Petrini è stato ricordato come un innovatore capace di trasformare il rapporto tra uomo, ambiente e alimentazione, promuovendo un modello culturale fondato su sostenibilità, rispetto della terra e valorizzazione delle comunità locali. Il suo lavoro ha contribuito alla nascita e alla diffusione del movimento Slow Food e della rete globale di Terra Madre, che ha coinvolto produttori, contadini e realtà provenienti da tutto il mondo.
“Carlin Petrini non è stato solo un teorico dell’ecologia, ma un grande ispiratore di un nuovo umanesimo planetario”, si legge nella nota diffusa da Ambiente Asti. “Ci ha insegnato che difendere l’ambiente significa difendere la dignità di chi lo coltiva e la qualità della vita delle comunità”.
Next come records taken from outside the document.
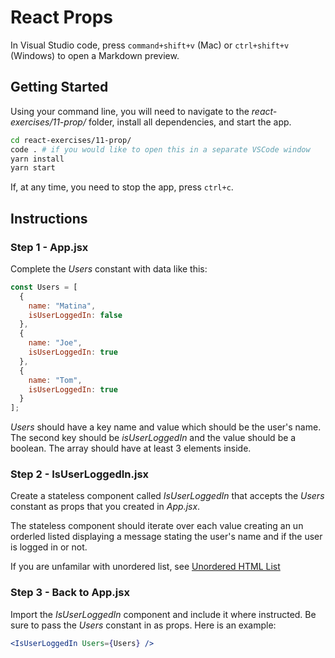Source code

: # React Props

In Visual Studio code, press `command+shift+v` (Mac) or `ctrl+shift+v` (Windows) to open a Markdown preview.

## Getting Started

Using your command line, you will need to navigate to the _react-exercises/11-prop/_ folder, install all dependencies, and start the app.

```bash
cd react-exercises/11-prop/
code . # if you would like to open this in a separate VSCode window
yarn install
yarn start
```

If, at any time, you need to stop the app, press `ctrl+c`.

## Instructions

### Step 1 - App.jsx

Complete the _Users_ constant with data like this:

```javascript
const Users = [
  {
    name: "Matina",
    isUserLoggedIn: false
  },
  {
    name: "Joe",
    isUserLoggedIn: true
  },
  {
    name: "Tom",
    isUserLoggedIn: true
  }
];
```

_Users_ should have a key name and value which should be the user's name. The second key should be _isUserLoggedIn_ and the value should be a boolean. The array should have at least 3 elements inside.

### Step 2 - IsUserLoggedIn.jsx

Create a stateless component called _IsUserLoggedIn_ that accepts the _Users_ constant as props that you created in _App.jsx_.

The stateless component should iterate over each value creating an un orderled listed displaying a message stating the user's name and if the user is logged in or not.

If you are unfamilar with unordered list, see [Unordered HTML List](https://www.w3schools.com/html/html_lists.asp)

### Step 3 - Back to App.jsx

Import the _IsUserLoggedIn_ component and include it where instructed. Be sure to pass the _Users_ constant in as props. Here is an example:

```jsx
<IsUserLoggedIn Users={Users} />
```
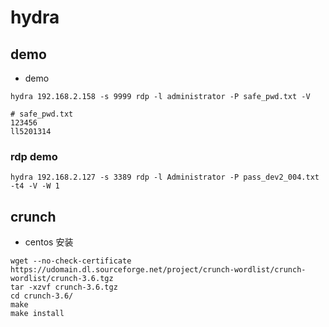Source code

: # hydra
## demo
- demo
```
hydra 192.168.2.158 -s 9999 rdp -l administrator -P safe_pwd.txt -V

# safe_pwd.txt
123456
ll5201314
```

### rdp demo
```
hydra 192.168.2.127 -s 3389 rdp -l Administrator -P pass_dev2_004.txt -t4 -V -W 1
```


## crunch
- centos 安装
```
wget --no-check-certificate  https://udomain.dl.sourceforge.net/project/crunch-wordlist/crunch-wordlist/crunch-3.6.tgz
tar -xzvf crunch-3.6.tgz
cd crunch-3.6/
make
make install
```
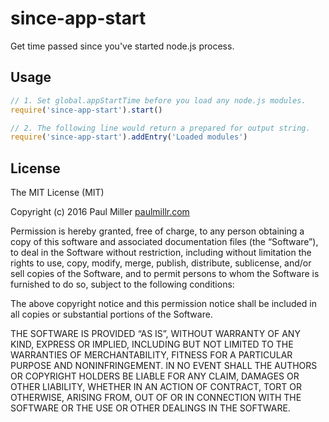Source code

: # since-app-start

Get time passed since you've started node.js process.

## Usage

```javascript
// 1. Set global.appStartTime before you load any node.js modules.
require('since-app-start').start()

// 2. The following line would return a prepared for output string.
require('since-app-start').addEntry('Loaded modules')
```

## License

The MIT License (MIT)

Copyright (c) 2016 Paul Miller [paulmillr.com](http://paulmillr.com)

Permission is hereby granted, free of charge, to any person obtaining a copy
of this software and associated documentation files (the “Software”), to deal
in the Software without restriction, including without limitation the rights
to use, copy, modify, merge, publish, distribute, sublicense, and/or sell
copies of the Software, and to permit persons to whom the Software is
furnished to do so, subject to the following conditions:

The above copyright notice and this permission notice shall be included in
all copies or substantial portions of the Software.

THE SOFTWARE IS PROVIDED “AS IS”, WITHOUT WARRANTY OF ANY KIND, EXPRESS OR
IMPLIED, INCLUDING BUT NOT LIMITED TO THE WARRANTIES OF MERCHANTABILITY,
FITNESS FOR A PARTICULAR PURPOSE AND NONINFRINGEMENT. IN NO EVENT SHALL THE
AUTHORS OR COPYRIGHT HOLDERS BE LIABLE FOR ANY CLAIM, DAMAGES OR OTHER
LIABILITY, WHETHER IN AN ACTION OF CONTRACT, TORT OR OTHERWISE, ARISING FROM,
OUT OF OR IN CONNECTION WITH THE SOFTWARE OR THE USE OR OTHER DEALINGS IN
THE SOFTWARE.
Il legame tra Petrini e il territorio astigiano è stato più volte sottolineato nella nota, con il ricordo delle edizioni di Terra Madre ospitate ad Asti, che hanno visto la partecipazione di comunità del cibo provenienti da diversi Paesi, tra cui Senegal e Benin. Eventi che hanno trasformato la città in un punto di incontro globale all’insegna della biodiversità e dello scambio culturale.
Ambiente Asti ha infine ribadito l’impegno a proseguire il percorso tracciato da Petrini: “La sua eredità morale, culturale e politica rimarrà un faro per chiunque si batta per un futuro sostenibile, in cui giustizia sociale e tutela ambientale procedano insieme”.